Moving the second reading of the 19th Amendment to the Constitution, President Sirisena explained to lawmakers the importance of the historical moment.
“We are gathered here to move forward by establishing the good governance Prime Minister D.S. Senanayake wanted in Sri Lanka. After many years, people entrusted me to bring in the 19th Amendment. The executive presidency was opposed from the day it was introduced.”
“In 1994 the abolishing of the executive presidency was a part of the political manifesto of former President Chandrika Bandaranaike Kumaratunga. In 1999 she came back to power again mentioning the same. Former President Mahinda Rajapaksa also mentioned it in the ‘Mahinda Chinthana’ political manifestos in 2005, 2010 and 2015. Now all of us have reached a point where it will be changed. People do know about the executive presidency and the importance of independent commissions,” insisted President Sirisena.
Updating the House about his commitment and the sacrifice to rally all political parties behind the amendment, Sirisena said: “Since I was elected, I never used the powers of the executive president. Even in my political manifesto, I pledged to remove it. My flexibility will help remove it. Gone are the days the international community used to assess another country based on skin colour. Today the assessments are based on the level of democracy, good governance, human rights, fundamental rights, and the behaviour of the politicians of the country.

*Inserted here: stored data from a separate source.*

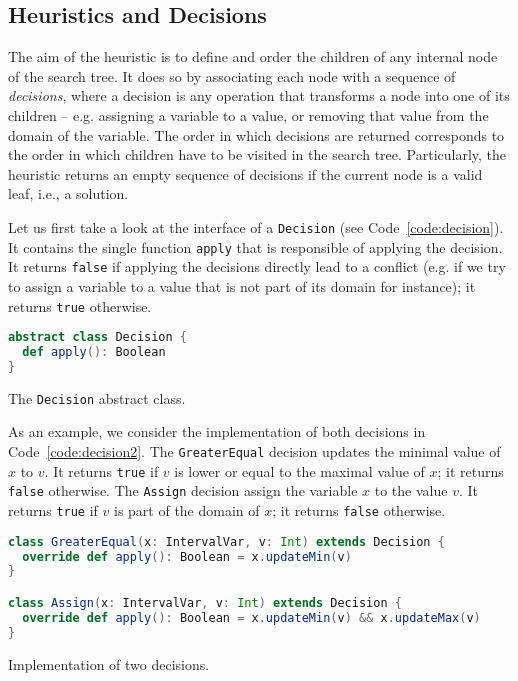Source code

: \documentclass{llncs}
\begin{document}
\subsection{Heuristics and Decisions}

The aim of the heuristic is to define and order the children of any internal node of the search tree. 
It does so by associating each node with a sequence of \emph{decisions}, where a decision is any operation that transforms a node into one of its children -- e.g. assigning a variable to a value, or removing that value from the domain of the variable.
The order in which decisions are returned corresponds to the order in which children have to be visited in the search tree.
Particularly, the heuristic returns an empty sequence of decisions if the current node is a valid leaf, i.e., a solution.

Let us first take a look at the interface of a \texttt{Decision} (see Code~\ref{code:decision}). It contains the single function \texttt{apply} that is responsible of applying the decision. It returns \texttt{false} if applying the decisions directly lead to a conflict (e.g. if we try to assign a variable to a value that is not part of its domain for instance); it returns \texttt{true} otherwise. 

\begin{code}
\begin{lstlisting}[language=scala, style=lineNumber]
abstract class Decision {
  def apply(): Boolean
}
\end{lstlisting}
\caption{The \texttt{Decision} abstract class.}
\label{code:decision}
\end{code}

\noindent
As an example, we consider the implementation of both decisions in Code~\ref{code:decision2}.
The \texttt{GreaterEqual} decision updates the minimal value of $x$ to $v$. It returns \texttt{true} if $v$ is lower or equal to the maximal value of $x$; it returns \texttt{false} otherwise. 
The \texttt{Assign} decision assign the variable $x$ to the value $v$. 
It returns \texttt{true} if $v$ is part of the domain of $x$; it returns \texttt{false} otherwise. 

\begin{code}
\begin{lstlisting}[language=scala, style=lineNumber]
class GreaterEqual(x: IntervalVar, v: Int) extends Decision {
  override def apply(): Boolean = x.updateMin(v)
}

class Assign(x: IntervalVar, v: Int) extends Decision {
  override def apply(): Boolean = x.updateMin(v) && x.updateMax(v) 
}
\end{lstlisting}
\caption{Implementation of two decisions.}
\label{code:decision2}
\end{code}
\end{document}
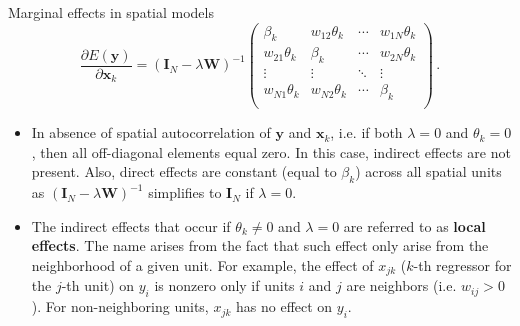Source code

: \documentclass{beamer}
\begin{document}
\begin{frame}{Marginal effects in spatial models}
\vspace{-0.3cm}
\begin{equation*}
\frac{\partial E(\bm{y})}{\partial \bm{x}_k}
    =(\bm{I}_N - \lambda \bm{W})^{-1}
	\begin{pmatrix}
		\beta_{k} & w_{12}\theta_{k}& \cdots & w_{1N}\theta_{k}\\
		w_{21}\theta_{k}& \beta_{k} & \cdots & w_{2N}\theta_{k}\\
		\vdots & \vdots & \ddots & \vdots \\
		w_{N1}\theta_{k} & w_{N2}\theta_{k} & \cdots & \beta_{k} \\
	\end{pmatrix}\,. 
\end{equation*}
\begin{itemize}
	\item In absence of spatial autocorrelation of $\bm{y}$ and $\bm{x}_k$, i.e. if both $\lambda = 0$ and $\theta_k = 0$, then all off-diagonal elements equal zero. In this case, indirect effects are not present. Also, direct effects are constant (equal to $\beta_k$) across all spatial units as $(\bm{I}_N - \lambda \bm{W})^{-1}$ simplifies to $\bm{I}_N$ if $\lambda=0$. 
	\medskip
    \item The indirect effects that occur if $\theta_k \neq 0$ and $\lambda = 0$ are referred to as \textbf{local effects}. The name arises from the fact that such effect only arise from the neighborhood of a given unit. For example, the effect of $x_{jk}$ ($k$-th regressor for the $j$-th unit) on $y_i$ is nonzero only if units $i$ and $j$ are neighbors (i.e. $w_{ij} > 0$). For non-neighboring units, $x_{jk}$ has no effect on $y_i$.
\end{itemize}	
\end{frame}
\end{document}
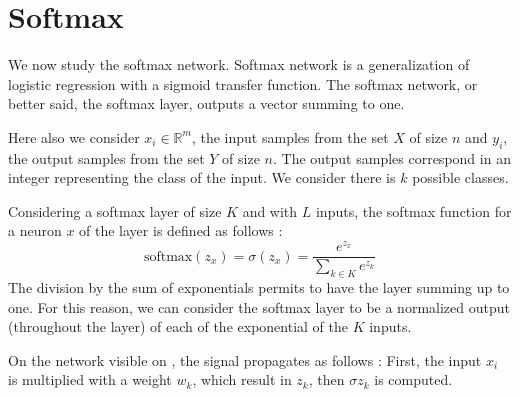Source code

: 
\section{Softmax} 
\label{sec:softmax}

	We now study the softmax network. Softmax network is a generalization of logistic regression with a sigmoid transfer function. 
	The softmax network, or better said, the softmax layer, outputs a vector summing to one. 

	Here also we consider $x_i \in \mathbb{R}^m$, the input samples from the set $X$ of size $n$ and $y_i$, the output samples from the set $Y$ of size $n$. The output samples correspond in an integer representing the class of the input. We consider there is $k$ possible classes.

	Considering a softmax layer of size $K$ and with $L$ inputs, the softmax function for a neuron $x$ of the layer is defined as follows :
	$$ \text{softmax}(z_{x}) = \sigma(z_{x}) = \frac{e^{z_{x}}}{\sum_{k\in K} e^{z_k}} $$
	The division by the sum of exponentials permits to have the layer summing up to one. For this reason, we can consider the softmax layer to be a normalized output (throughout the layer) of each of the exponential of the $K$ inputs. 

	On the network visible on , the signal propagates as follows : First, the input $x_i$ is multiplied with a weight $w_k$, which result in $z_k$, then $\sigma{z_k}$ is computed. 

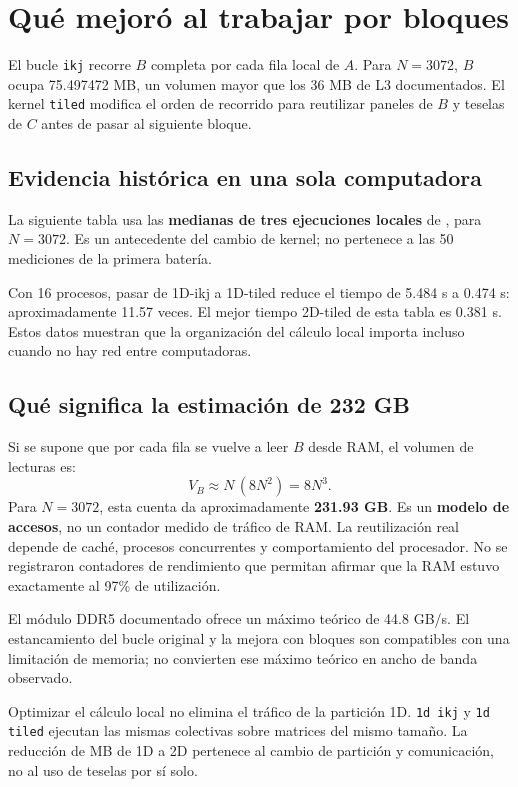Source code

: \clearpage
\section{Qué mejoró al trabajar por bloques}

El bucle \texttt{ikj} recorre $B$ completa por cada fila local de $A$. Para $N=3072$, $B$ ocupa 75.497472 MB, un volumen mayor que los 36 MB de L3 documentados. El kernel \texttt{tiled} modifica el orden de recorrido para reutilizar paneles de $B$ y teselas de $C$ antes de pasar al siguiente bloque.

\subsection{Evidencia histórica en una sola computadora}
La siguiente tabla usa las \textbf{medianas de tres ejecuciones locales} de , para $N=3072$. Es un antecedente del cambio de kernel; no pertenece a las 50 mediciones de la primera batería.


Con 16 procesos, pasar de 1D-ikj a 1D-tiled reduce el tiempo de 5.484 s a 0.474 s: aproximadamente 11.57 veces. El mejor tiempo 2D-tiled de esta tabla es 0.381 s. Estos datos muestran que la organización del cálculo local importa incluso cuando no hay red entre computadoras.

\subsection{Qué significa la estimación de 232 GB}
Si se supone que por cada fila se vuelve a leer $B$ desde RAM, el volumen de lecturas es:
\[
 V_B\approx N\,(8N^2)=8N^3.
\]
Para $N=3072$, esta cuenta da aproximadamente \textbf{231.93 GB}. Es un \textbf{modelo de accesos}, no un contador medido de tráfico de RAM. La reutilización real depende de caché, procesos concurrentes y comportamiento del procesador. No se registraron contadores de rendimiento que permitan afirmar que la RAM estuvo exactamente al 97\% de utilización.

El módulo DDR5 documentado ofrece un máximo teórico de 44.8 GB/s. El estancamiento del bucle original y la mejora con bloques son compatibles con una limitación de memoria; no convierten ese máximo teórico en ancho de banda observado.

\begin{idea}
Optimizar el cálculo local no elimina el tráfico de la partición 1D. \texttt{1d ikj} y \texttt{1d tiled} ejecutan las mismas colectivas sobre matrices del mismo tamaño. La reducción de MB de 1D a 2D pertenece al cambio de partición y comunicación, no al uso de teselas por sí solo.
\end{idea}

So today we have become a country with no international enemies,” he added.
President Sirisena noted that in the last presidential election, the manifestos of both presidential candidates had contained pledges to abolish the presidency. “Both Mahinda Rajapaksa’s 5.8 million voters and my 6.2 million voters voted for those manifestos, so 12 million voters in this country endorse this amendment,” he told the House during his speech.
National Freedom Front Leader Wimal Weerawansa, whose UPFA faction is widely expected to oppose the amendment when it is taken up for voting tomorrow, said the 19A was a ‘pseudo-democratic exercise’.

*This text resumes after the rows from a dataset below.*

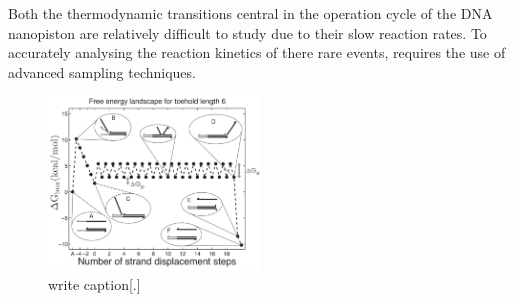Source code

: Both the thermodynamic transitions central in the operation cycle of the DNA nanopiston
are relatively difficult to study due to their slow reaction rates. To accurately
analysing the reaction kinetics of there rare events, requires the use of advanced
sampling techniques.

\begin{figure}[ht]
\begin{center}
  \includegraphics[width=0.5\textwidth]{Figures/ToeholdDiagram.png}
  \caption{write caption[.]}
\end{center}
\end{figure}


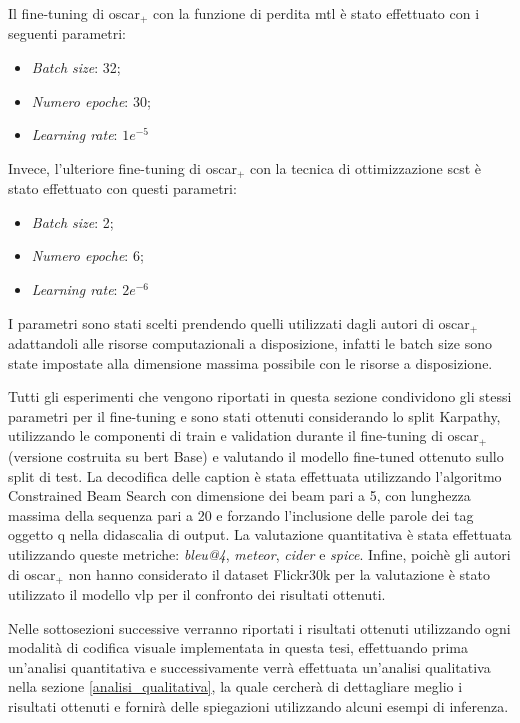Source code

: Il fine-tuning di \acrshort{oscar}$_+$ con la funzione di perdita \acrshort{mtl} è stato effettuato con i seguenti parametri:
\begin{itemize}
    \item \textit{Batch size}: 32;
    \item \textit{Numero epoche}: 30;
    \item \textit{Learning rate}: $1e^{-5}$
\end{itemize}
Invece, l'ulteriore fine-tuning di \acrshort{oscar}$_+$ con la tecnica di ottimizzazione \acrshort{scst} è stato effettuato con questi parametri:
\begin{itemize}
    \item \textit{Batch size}: 2;
    \item \textit{Numero epoche}: 6;
    \item \textit{Learning rate}: $2e^{-6}$
\end{itemize}
I parametri sono stati scelti prendendo quelli utilizzati dagli autori di \acrshort{oscar}$_+$ adattandoli alle risorse computazionali a disposizione, infatti le batch size sono state impostate alla dimensione massima possibile con le risorse a disposizione.


Tutti gli esperimenti che vengono riportati in questa sezione condividono gli stessi parametri per il fine-tuning e sono stati ottenuti considerando lo split Karpathy, utilizzando le componenti di train e validation durante il fine-tuning di \acrshort{oscar}$_+$ (versione costruita su \acrshort{bert} Base) e valutando il modello fine-tuned ottenuto sullo split di test.
La decodifica delle caption è stata effettuata utilizzando l'algoritmo Constrained Beam Search con dimensione dei beam pari a 5, con lunghezza massima della sequenza pari a 20 e forzando l'inclusione delle parole dei tag oggetto q nella didascalia di output.
La valutazione quantitativa è stata effettuata utilizzando queste metriche: \textit{\acrshort{bleu}@4}, \textit{\acrshort{meteor}}, \textit{\acrshort{cider}} e \textit{\acrshort{spice}}.
Infine, poichè gli autori di \acrshort{oscar}$_+$ non hanno considerato il dataset Flickr30k per la valutazione è stato utilizzato il modello \acrshort{vlp} per il confronto dei risultati ottenuti.


Nelle sottosezioni successive verranno riportati i risultati ottenuti utilizzando ogni modalità di codifica visuale implementata in questa tesi, effettuando prima un'analisi quantitativa e successivamente verrà effettuata un'analisi qualitativa nella sezione \ref{analisi_qualitativa}, la quale cercherà di dettagliare meglio i risultati ottenuti e fornirà delle spiegazioni utilizzando alcuni esempi di inferenza.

“This has bad intentions. Why elect a president if his powers are going to be reduced?” Weerawansa charged. He said their faction of the UPFA would oppose the amendment unless eight amendments they were suggesting to the legislation were accepted by the Government.

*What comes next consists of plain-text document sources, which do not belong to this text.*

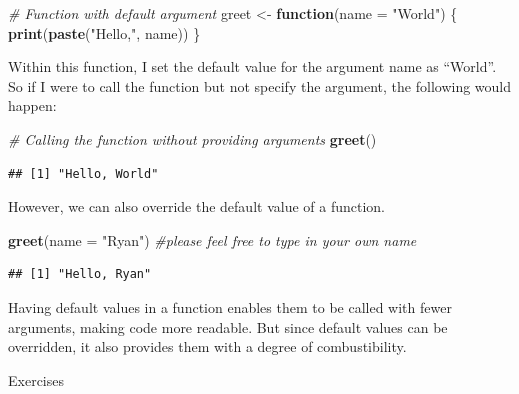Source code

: \documentclass[
]{book}
\newenvironment{Shaded}{\begin{snugshade}}{\end{snugshade}}
\newcommand{\AttributeTok}[1]{\textcolor[rgb]{0.13,0.29,0.53}{#1}}
\newcommand{\CommentTok}[1]{\textcolor[rgb]{0.56,0.35,0.01}{\textit{#1}}}
\newcommand{\ControlFlowTok}[1]{\textcolor[rgb]{0.13,0.29,0.53}{\textbf{#1}}}
\newcommand{\FunctionTok}[1]{\textcolor[rgb]{0.13,0.29,0.53}{\textbf{#1}}}
\newcommand{\NormalTok}[1]{#1}
\newcommand{\OtherTok}[1]{\textcolor[rgb]{0.56,0.35,0.01}{#1}}
\newcommand{\StringTok}[1]{\textcolor[rgb]{0.31,0.60,0.02}{#1}}
\begin{document}
\begin{Shaded}
\begin{Highlighting}[]
\CommentTok{\# Function with default argument}
\NormalTok{greet }\OtherTok{\textless{}{-}} \ControlFlowTok{function}\NormalTok{(}\AttributeTok{name =} \StringTok{"World"}\NormalTok{) \{}
  \FunctionTok{print}\NormalTok{(}\FunctionTok{paste}\NormalTok{(}\StringTok{"Hello,"}\NormalTok{, name))}
\NormalTok{\}}
\end{Highlighting}
\end{Shaded}

Within this function, I set the default value for the argument name as ``World''. So if I were to call the function but not specify the argument, the following would happen:

\begin{Shaded}
\begin{Highlighting}[]
\CommentTok{\# Calling the function without providing arguments}
\FunctionTok{greet}\NormalTok{() }
\end{Highlighting}
\end{Shaded}

\begin{verbatim}
## [1] "Hello, World"
\end{verbatim}

However, we can also override the default value of a function.

\begin{Shaded}
\begin{Highlighting}[]
\FunctionTok{greet}\NormalTok{(}\AttributeTok{name =} \StringTok{"Ryan"}\NormalTok{) }\CommentTok{\#please feel free to type in your own name}
\end{Highlighting}
\end{Shaded}

\begin{verbatim}
## [1] "Hello, Ryan"
\end{verbatim}

Having default values in a function enables them to be called with fewer arguments, making code more readable. But since default values can be overridden, it also provides them with a degree of combustibility.

Exercises
\end{document}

Meanwhile, Minister Palitha Range Bandara pointed out many former leaders took advantage of the executive presidency and got elected but were unable to abolish it, preferring to enjoy its authority and powers.
“However, President Maithripala Sirisena showed how he could follow the Buddhist rule and give up things. It is clear that this amendment is presented here for the betterment of the public but not for the benefit of the Maithripala or Ranil.”
Joining the debate, Deputy Minister of Justice Sujeewa Senasinghe pointed out that the powers of the executive presidency were used by past leaders to increase their authority. He recalled that former President Mahinda Rajapaksa came into power promising to abolish the executive presidency but did not carry out the promise.
“The 19th Amendment is not to strengthen the powers of the UNP or Ranil Wickremesinghe. This may not be a complete amendment but let’s take it as a start for the betterment of future generations.”
Meanwhile, Prime Minister Ranil Wickremesinghe informed Parliament during the debate that the Government was in agreement to remove the provisions that mandated criminal prosecution for private media organisations that did not comply with the Election Commissioner’s orders during the polls.
Opposition Leader Nimal Siripala De Silva charged that the decision to remove the provision had been a result of submissions made to the President by the SLFP.